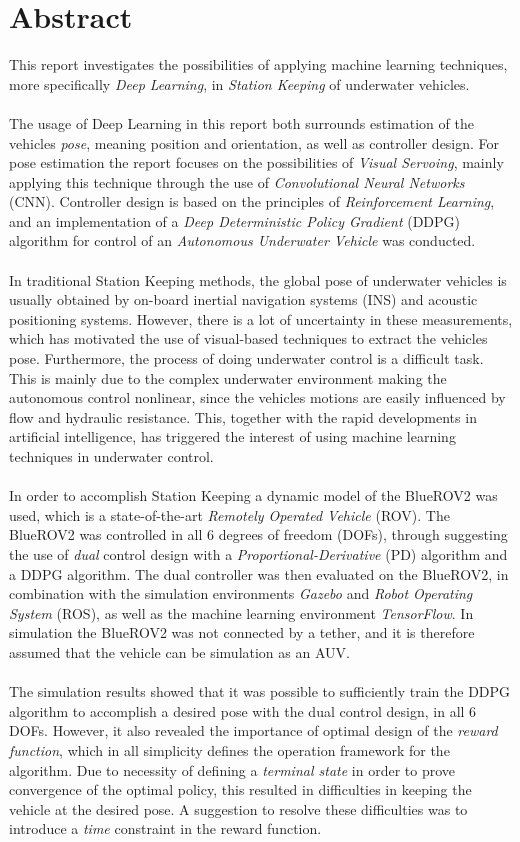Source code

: \section*{Abstract}
This report investigates the possibilities of applying machine learning techniques, more specifically \textit{Deep Learning}, in \textit{Station Keeping} of underwater vehicles.\\\\The usage of Deep Learning in this report both surrounds estimation of the vehicles \textit{pose}, meaning position and orientation, as well as controller design. For pose estimation the report focuses on the possibilities of \textit{Visual Servoing}, mainly applying this technique through the use of \textit{Convolutional Neural Networks} (CNN). Controller design is based on the principles of \textit{Reinforcement Learning}, and an implementation of a \textit{Deep Deterministic Policy Gradient} (DDPG) algorithm for control of an \textit{Autonomous Underwater Vehicle} was conducted.\\\\
In traditional Station Keeping methods, the global pose of underwater vehicles is usually obtained by on-board inertial navigation systems (INS) and acoustic positioning systems. However, there is a lot of uncertainty in these measurements, which has motivated the use of visual-based techniques to extract the vehicles pose. Furthermore, the process of doing underwater control is a difficult task. This is mainly due to the complex underwater environment making the autonomous control nonlinear, since the vehicles motions are easily influenced by flow and hydraulic resistance. This, together with the rapid developments in artificial intelligence, has triggered the interest of using machine learning techniques in underwater control.\\\\
In order to accomplish Station Keeping a dynamic model of the BlueROV2 was used, which is a state-of-the-art \textit{Remotely Operated Vehicle} (ROV). The BlueROV2 was controlled in all 6 degrees of freedom (DOFs), through suggesting the use of \textit{dual} control design with a \textit{Proportional-Derivative} (PD) algorithm and a DDPG algorithm. The dual controller was then evaluated on the BlueROV2, in combination with the simulation environments \textit{Gazebo} and \textit{Robot Operating System} (ROS), as well as the machine learning environment \textit{TensorFlow}. In simulation the BlueROV2 was not connected by a tether, and it is therefore assumed that the vehicle can be simulation as an AUV.\\\\
The simulation results showed that it was possible to sufficiently train the DDPG algorithm to accomplish a desired pose with the dual control design, in all 6 DOFs. However, it also revealed the importance of optimal design of the \textit{reward function}, which in all simplicity defines the operation framework for the algorithm. Due to necessity of defining a \textit{terminal state} in order to prove convergence of the optimal policy, this resulted in difficulties in keeping the vehicle at the desired pose. A suggestion to resolve these difficulties was to introduce a \textit{time} constraint in the reward function. 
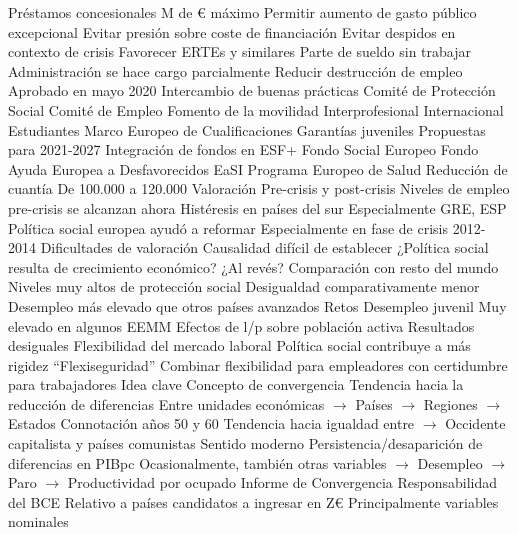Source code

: \documentclass{nuevotema}
\begin{document}
\begin{esquemal}
				\4 Préstamos concesionales
				 M de € máximo
				\4 Permitir aumento de gasto público excepcional
				\4 Evitar presión sobre coste de financiación
				\4 Evitar despidos en contexto de crisis
				\4 Favorecer ERTEs y similares
				\4[] Parte de sueldo sin trabajar
				\4[] Administración se hace cargo parcialmente
				\4[] Reducir destrucción de empleo
				\4 Aprobado en mayo 2020
			\3 Intercambio de buenas prácticas
				\4 Comité de Protección Social
				\4 Comité de Empleo
			\3 Fomento de la movilidad
				\4 Interprofesional
				\4 Internacional
				\4 Estudiantes
				\4 Marco Europeo de Cualificaciones
				\4 Garantías juveniles
			\3 Propuestas para 2021-2027
				\4 Integración de fondos en ESF+
				\4[] Fondo Social Europeo
				\4[] Fondo Ayuda Europea a Desfavorecidos
				\4[] EaSI
				\4[] Programa Europeo de Salud
				\4 Reducción de cuantía
				\4[] De 100.000 a 120.000
		\2 Valoración
			\3 Pre-crisis y post-crisis
				\4 Niveles de empleo pre-crisis se alcanzan ahora
				\4 Histéresis en países del sur
				\4[] Especialmente GRE, ESP
				\4 Política social europea ayudó a reformar
				\4[] Especialmente en fase de crisis 2012-2014
			\3 Dificultades de valoración
				\4 Causalidad difícil de establecer
				\4[] ¿Política social resulta de crecimiento económico?
				\4[] ¿Al revés?
			\3 Comparación con resto del mundo
				\4 Niveles muy altos de protección social
				\4 Desigualdad comparativamente menor
				\4 Desempleo más elevado que otros países avanzados
		\2 Retos
			\3 Desempleo juvenil
				\4 Muy elevado en algunos EEMM
				\4 Efectos de l/p sobre población activa
			\3 Resultados desiguales
			\3 Flexibilidad del mercado laboral
				\4 Política social contribuye a más rigidez
				\4 ``Flexiseguridad''
				\4[] Combinar flexibilidad para empleadores con certidumbre para trabajadores
	\1 
		\2 Idea clave
			\3 Concepto de convergencia
				\4 Tendencia hacia la reducción de diferencias
				\4[] Entre unidades económicas
				\4[] $\to$ Países
				\4[] $\to$ Regiones
				\4[] $\to$ Estados
				\4 Connotación años 50 y 60
				\4[] Tendencia hacia igualdad entre
				\4[] $\to$ Occidente capitalista y países comunistas
				\4 Sentido moderno
				\4[] Persistencia/desaparición de diferencias en PIBpc
				\4[] Ocasionalmente, también otras variables
				\4[] $\to$ Desempleo
				\4[] $\to$ Paro
				\4[] $\to$ Productividad por ocupado
				\4 Informe de Convergencia
				\4[] Responsabilidad del BCE
				\4[] Relativo a países candidatos a ingresar en Z€
				\4[] Principalmente variables nominales

\end{esquemal}
\end{document}
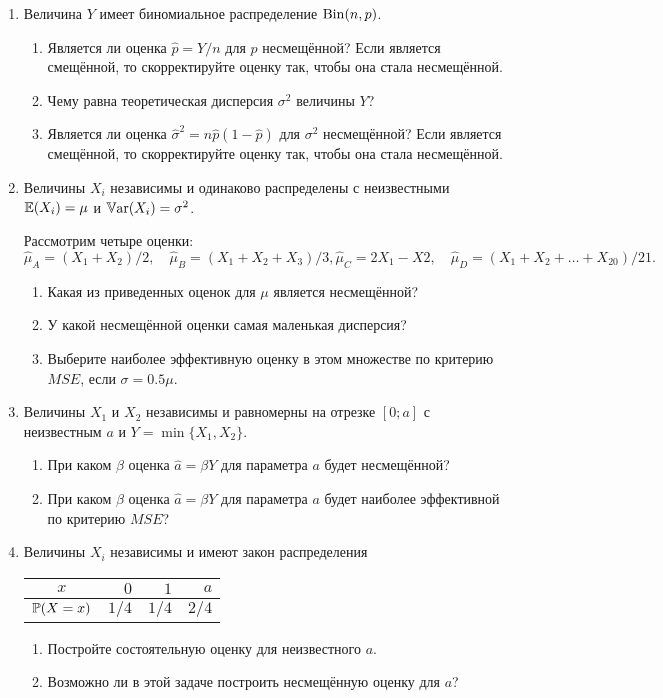 \begin{enumerate}[resume]
\item Величина $Y$ имеет биномиальное распределение $\dBin(n, p)$.
\begin{enumerate}
\item Является ли оценка $\hat p = Y/n$ для $p$ несмещённой? Если является смещённой, то скорректируйте оценку так, чтобы она стала несмещённой.
\item Чему равна теоретическая дисперсия $\sigma^2$ величины $Y$?
\item Является ли оценка $\hat \sigma^2 = n \hat p (1- \hat p)$ для $\sigma^2$ несмещённой? Если является смещённой, то скорректируйте оценку так, чтобы она стала несмещённой.
\end{enumerate}

\item Величины $X_i$ независимы и одинаково распределены с неизвестными $\E(X_i) = \mu$ и $\Var(X_i) = \sigma^2$.

Рассмотрим четыре оценки:
\[
\hat \mu_A = (X_1 + X_2) / 2, \quad \hat\mu_B = (X_1 + X_2 + X_3) / 3,  \hat \mu_C = 2X_1 - X2, 
\quad \hat\mu_D = (X_1 + X_2 + \ldots +  X_{20}) / 21. 
\]

\begin{enumerate}
  \item Какая из приведенных оценок для $\mu$ является несмещённой?
  \item У какой несмещённой оценки самая маленькая дисперсия?
  \item Выберите наиболее эффективную оценку в этом множестве по критерию $MSE$, если $\sigma = 0.5\mu$. 
\end{enumerate}

\item Величины $X_1$ и $X_2$  независимы и равномерны на отрезке $[0;a]$ с неизвестным $a$ и $Y = \min\{ X_1, X_2\}$.

\begin{enumerate}
  \item При каком $\beta$ оценка $\hat a=\beta Y$ для параметра $a$ будет несмещённой?
  \item При каком $\beta$ оценка $\hat a=\beta Y$ для параметра $a$ будет наиболее эффективной по критерию $MSE$?
\end{enumerate}

\item Величины $X_i$ независимы и имеют закон распределения 

\begin{minipage}{\textwidth}
  \begin{tabular}{crrr}
    \toprule
     $x$ & $0$ & $1$ & $a$ \\
    \midrule
    $\P(X = x)$ & $1/4$ & $1/4$ & $2/4$ \\
    \bottomrule
\end{tabular}
\end{minipage}

\begin{enumerate}
    \item Постройте состоятельную оценку для неизвестного $a$.
    \item Возможно ли в этой задаче построить несмещённую оценку для $a$? 
\end{enumerate}


\end{enumerate}

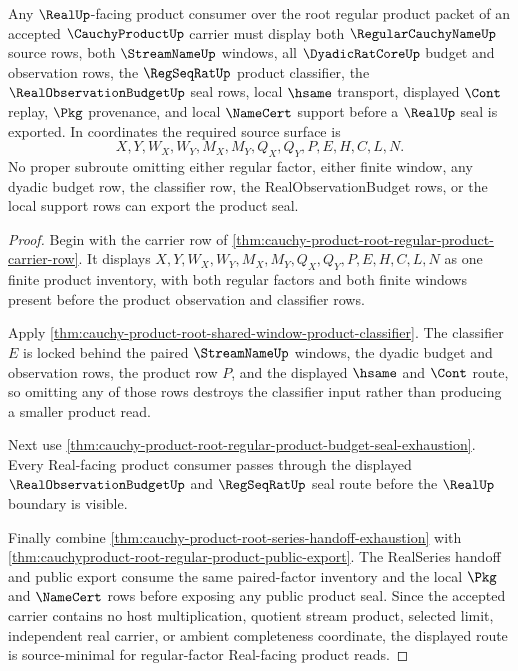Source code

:\begin{theorem}
\label{thm:cauchy-product-regular-factor-source-minimality}
Any $\RealUp$-facing product consumer over the root regular product packet of an accepted $\CauchyProductUp$ carrier must display both $\RegularCauchyNameUp$ source rows, both $\StreamNameUp$ windows, all $\DyadicRatCoreUp$ budget and observation rows, the $\RegSeqRatUp$ product classifier, the $\RealObservationBudgetUp$ seal rows, local $\hsame$ transport, displayed $\Cont$ replay, $\Pkg$ provenance, and local $\NameCert$ support before a $\RealUp$ seal is exported. In coordinates the required source surface is
$$
X,Y,W_X,W_Y,M_X,M_Y,Q_X,Q_Y,P,E,H,C,L,N.
$$
No proper subroute omitting either regular factor, either finite window, any dyadic budget row, the classifier row, the RealObservationBudget rows, or the local support rows can export the product seal.
\end{theorem}
\begin{proof}
Begin with the carrier row of \autoref{thm:cauchy-product-root-regular-product-carrier-row}. It displays $X,Y,W_X,W_Y,M_X,M_Y,Q_X,Q_Y,P,E,H,C,L,N$ as one finite product inventory, with both regular factors and both finite windows present before the product observation and classifier rows.

Apply \autoref{thm:cauchy-product-root-shared-window-product-classifier}. The classifier $E$ is locked behind the paired $\StreamNameUp$ windows, the dyadic budget and observation rows, the product row $P$, and the displayed $\hsame$ and $\Cont$ route, so omitting any of those rows destroys the classifier input rather than producing a smaller product read.

Next use \autoref{thm:cauchy-product-root-regular-product-budget-seal-exhaustion}. Every Real-facing product consumer passes through the displayed $\RealObservationBudgetUp$ and $\RegSeqRatUp$ seal route before the $\RealUp$ boundary is visible.

Finally combine \autoref{thm:cauchy-product-root-series-handoff-exhaustion} with \autoref{thm:cauchyproduct-root-regular-product-public-export}. The RealSeries handoff and public export consume the same paired-factor inventory and the local $\Pkg$ and $\NameCert$ rows before exposing any public product seal. Since the accepted carrier contains no host multiplication, quotient stream product, selected limit, independent real carrier, or ambient completeness coordinate, the displayed route is source-minimal for regular-factor Real-facing product reads.
\end{proof}

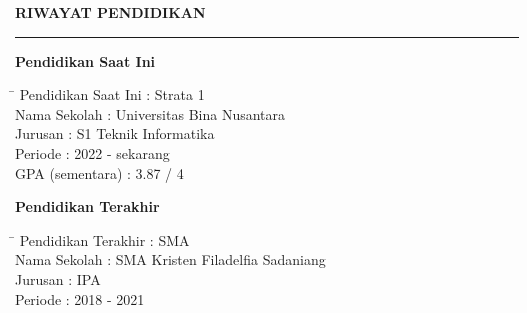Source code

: \documentclass[12pt,a4paper]{article}
\begin{document}
\vspace{0.8cm}
\textbf{RIWAYAT PENDIDIKAN}
\vspace{0.2cm}
\hrule
\vspace{0.5cm}

\textbf{Pendidikan Saat Ini}
\begin{tabbing}
\hspace{4cm} \= \hspace{10cm} \kill
Pendidikan Saat Ini \> : Strata 1 \\
Nama Sekolah \> : Universitas Bina Nusantara \\
Jurusan \> : S1 Teknik Informatika \\
Periode \> : 2022 - sekarang \\
GPA (sementara) \> : 3.87 / 4 \\
\end{tabbing}

\vspace{0.3cm}

\textbf{Pendidikan Terakhir}
\begin{tabbing}
\hspace{4cm} \= \hspace{10cm} \kill
Pendidikan Terakhir \> : SMA \\
Nama Sekolah \> : SMA Kristen Filadelfia Sadaniang  \\
Jurusan \> : IPA \\
Periode \> : 2018 - 2021 \\
\end{tabbing}





\end{document}
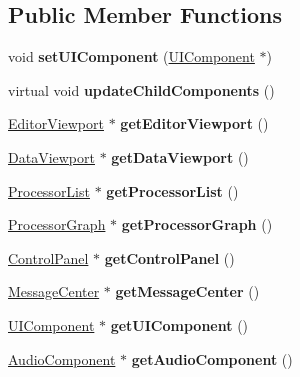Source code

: \subsection*{Public Member Functions}
\begin{DoxyCompactItemize}
\item 
\hypertarget{classAccessClass_ae6c601f53b3fd103bd7cd40f51c9c235}{void {\bfseries set\-U\-I\-Component} (\hyperlink{classUIComponent}{U\-I\-Component} $\ast$)}\label{classAccessClass_ae6c601f53b3fd103bd7cd40f51c9c235}

\item 
\hypertarget{classAccessClass_aa23dfab04264a78db261ccb8ac30f1ff}{virtual void {\bfseries update\-Child\-Components} ()}\label{classAccessClass_aa23dfab04264a78db261ccb8ac30f1ff}

\item 
\hypertarget{classAccessClass_a72bef8d5db8f8984f7b40f627a43998d}{\hyperlink{classEditorViewport}{Editor\-Viewport} $\ast$ {\bfseries get\-Editor\-Viewport} ()}\label{classAccessClass_a72bef8d5db8f8984f7b40f627a43998d}

\item 
\hypertarget{classAccessClass_a69500d6b6d466414e92eb9b31c8cb90d}{\hyperlink{classDataViewport}{Data\-Viewport} $\ast$ {\bfseries get\-Data\-Viewport} ()}\label{classAccessClass_a69500d6b6d466414e92eb9b31c8cb90d}

\item 
\hypertarget{classAccessClass_a18c4d1e45c74d6564d534bfe86bfc5da}{\hyperlink{classProcessorList}{Processor\-List} $\ast$ {\bfseries get\-Processor\-List} ()}\label{classAccessClass_a18c4d1e45c74d6564d534bfe86bfc5da}

\item 
\hypertarget{classAccessClass_abe0403e279f6047b2f307eaf9c913404}{\hyperlink{classProcessorGraph}{Processor\-Graph} $\ast$ {\bfseries get\-Processor\-Graph} ()}\label{classAccessClass_abe0403e279f6047b2f307eaf9c913404}

\item 
\hypertarget{classAccessClass_ae2559bca16f366b3b60bb64b062259cb}{\hyperlink{classControlPanel}{Control\-Panel} $\ast$ {\bfseries get\-Control\-Panel} ()}\label{classAccessClass_ae2559bca16f366b3b60bb64b062259cb}

\item 
\hypertarget{classAccessClass_abb4f62a65c45128a71eee802544fd3d1}{\hyperlink{classMessageCenter}{Message\-Center} $\ast$ {\bfseries get\-Message\-Center} ()}\label{classAccessClass_abb4f62a65c45128a71eee802544fd3d1}

\item 
\hypertarget{classAccessClass_a45bcba11a6ba8a754d76d6a3ee11fb26}{\hyperlink{classUIComponent}{U\-I\-Component} $\ast$ {\bfseries get\-U\-I\-Component} ()}\label{classAccessClass_a45bcba11a6ba8a754d76d6a3ee11fb26}

\item 
\hypertarget{classAccessClass_adca6f9ebbe535a03c024eb673a096972}{\hyperlink{classAudioComponent}{Audio\-Component} $\ast$ {\bfseries get\-Audio\-Component} ()}\label{classAccessClass_adca6f9ebbe535a03c024eb673a096972}

\end{DoxyCompactItemize}
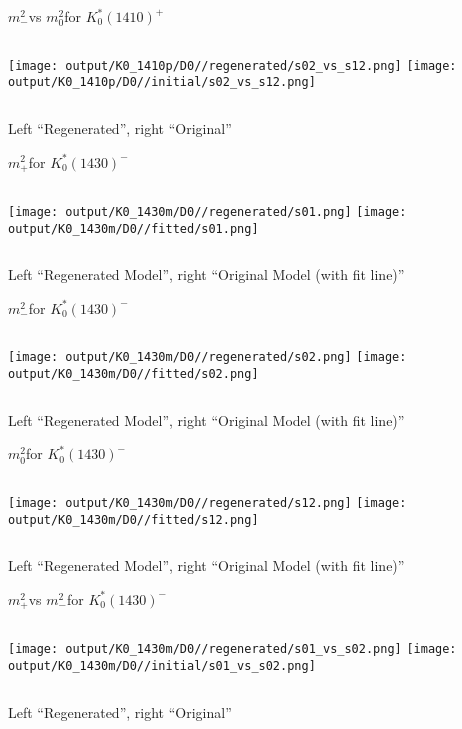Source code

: \documentclass{beamer}
\newcommand{\MP}{\ensuremath{m^2_+}}
\newcommand{\MM}{\ensuremath{m^2_-}}
\newcommand{\MZ}{\ensuremath{m^2_0}}
\begin{document}
\begin{frame}{\MM vs \MZ for $K_0^*(1410)^+$}
\begin{columns}[t]
\centering
\texttt{[image: output/K0\_1410p/D0//regenerated/s02\_vs\_s12.png]}
\centering
\texttt{[image: output/K0\_1410p/D0//initial/s02\_vs\_s12.png]}
\end{columns}
    \centering
    Left ``Regenerated'', right ``Original''
\end{frame} 

\begin{frame}{\MP for $K_0^*(1430)^-$}
\begin{columns}[t]
\centering
\texttt{[image: output/K0\_1430m/D0//regenerated/s01.png]}
\centering
\texttt{[image: output/K0\_1430m/D0//fitted/s01.png]}
\end{columns}
    \centering
    Left ``Regenerated Model'', right ``Original Model (with fit line)''
\end{frame}                   

\begin{frame}{\MM for $K_0^*(1430)^-$}
\begin{columns}[t]
\centering
\texttt{[image: output/K0\_1430m/D0//regenerated/s02.png]}
\centering
\texttt{[image: output/K0\_1430m/D0//fitted/s02.png]}
\end{columns}
    \centering
    Left ``Regenerated Model'', right ``Original Model (with fit line)''
\end{frame}                   

\begin{frame}{\MZ for $K_0^*(1430)^-$}
\begin{columns}[t]
\centering
\texttt{[image: output/K0\_1430m/D0//regenerated/s12.png]}
\centering
\texttt{[image: output/K0\_1430m/D0//fitted/s12.png]}
\end{columns}
    \centering
    Left ``Regenerated Model'', right ``Original Model (with fit line)''
\end{frame}                   


\begin{frame}{\MP vs \MM for $K_0^*(1430)^-$}
\begin{columns}[t]
\centering
\texttt{[image: output/K0\_1430m/D0//regenerated/s01\_vs\_s02.png]}
\centering
\texttt{[image: output/K0\_1430m/D0//initial/s01\_vs\_s02.png]}
\end{columns}
    \centering
    Left ``Regenerated'', right ``Original''
\end{frame} 
\end{document}
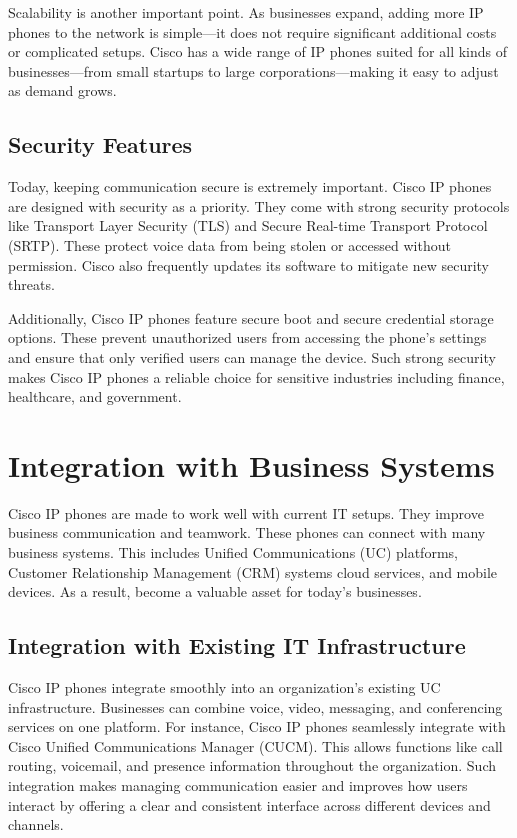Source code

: \documentclass[11pt,a4paper]{article}
\begin{document}
Scalability is another important point. As businesses expand, adding more IP phones to the network is simple—it does not require significant additional costs or complicated setups. Cisco has a wide range of IP phones suited for all kinds of businesses—from small startups to large corporations—making it easy to adjust as demand grows.

\subsection*{Security Features}

Today, keeping communication secure is extremely important. Cisco IP phones are designed with security as a priority. They come with strong security protocols like Transport Layer Security (TLS) and Secure Real-time Transport Protocol (SRTP). These protect voice data from being stolen or accessed without permission. Cisco also frequently updates its software to mitigate new security threats.

Additionally, Cisco IP phones feature secure boot and secure credential storage options. These prevent unauthorized users from accessing the phone’s settings and ensure that only verified users can manage the device. Such strong security makes Cisco IP phones a reliable choice for sensitive industries including finance, healthcare, and government.

\section*{Integration with Business Systems}

Cisco IP phones are made to work well with current IT setups. They improve business communication and teamwork. These phones can connect with many business systems. This includes Unified Communications (UC) platforms, Customer Relationship Management (CRM) systems cloud services, and mobile devices. As a result, become a valuable asset for today’s businesses.

\subsection*{Integration with Existing IT Infrastructure}

Cisco IP phones integrate smoothly into an organization’s existing UC infrastructure. Businesses can combine voice, video, messaging, and conferencing services on one platform. For instance, Cisco IP phones seamlessly integrate with Cisco Unified Communications Manager (CUCM). This allows functions like call routing, voicemail, and presence information throughout the organization. Such integration makes managing communication easier and improves how users interact by offering a clear and consistent interface across different devices and channels.
\end{document}
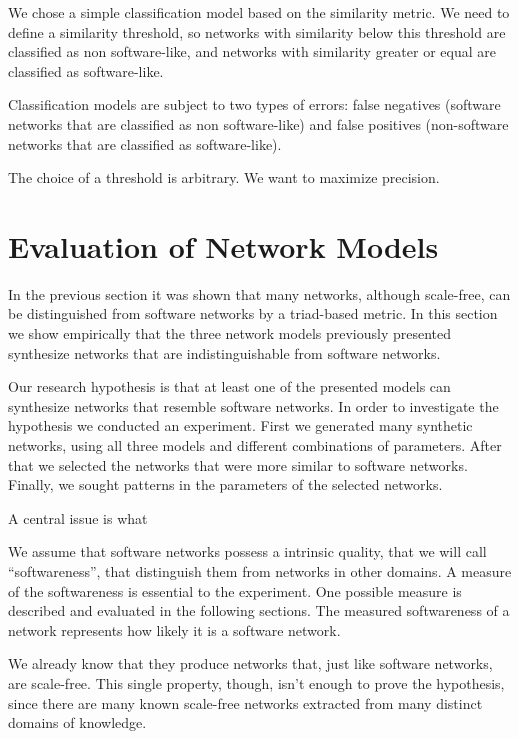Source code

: We chose a simple classification model based on the similarity metric. We need
to define a similarity threshold, so networks with similarity below this
threshold are classified as non software-like, and networks with similarity
greater or equal are classified as software-like. 

Classification models are subject to two types of errors: false negatives
(software networks that are classified as non software-like) and false positives
(non-software networks that are classified as software-like). 

The choice of a threshold is arbitrary.
We want to maximize precision.

\section{Evaluation of Network Models}

In the previous section it was shown that many networks, although scale-free,
can be distinguished from software networks by a triad-based metric. In this
section we show empirically that the three network models previously presented
synthesize networks that are indistinguishable from software networks.



Our research hypothesis is that at least one of the presented models can
synthesize networks that resemble software networks. In order to investigate the
hypothesis we conducted an experiment. First we generated many synthetic
networks, using all three models and different combinations of parameters.
After that we selected the networks that were more similar to software networks.
Finally, we sought patterns in the parameters of the selected networks.

A central issue is what 

We assume that software networks possess a intrinsic quality, that we will call
``softwareness'', that distinguish them from networks in other domains. A
measure of the softwareness is essential to the experiment. One possible measure
is described and evaluated in the following sections. The measured softwareness
of a network represents how likely it is a software network.

We already know that they
produce networks that, just like software networks, are scale-free. This single
property, though, isn't enough to prove the hypothesis, since there are many
known scale-free networks extracted from many distinct domains of knowledge.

::::::::::

• **Problem to work on**
Could you return exactly the stretch of the data above that starts at the line with "Pre-crisis y post-crisis" and ends at the line with "otros países avanzados", both lines included?

• **Your solution**
			\3 Pre-crisis y post-crisis
				\4 Niveles de empleo pre-crisis se alcanzan ahora
				\4 Histéresis en países del sur
				\4[] Especialmente GRE, ESP
				\4 Política social europea ayudó a reformar
				\4[] Especialmente en fase de crisis 2012-2014
			\3 Dificultades de valoración
				\4 Causalidad difícil de establecer
				\4[] ¿Política social resulta de crecimiento económico?
				\4[] ¿Al revés?
			\3 Comparación con resto del mundo
				\4 Niveles muy altos de protección social
				\4 Desigualdad comparativamente menor
				\4 Desempleo más elevado que otros países avanzados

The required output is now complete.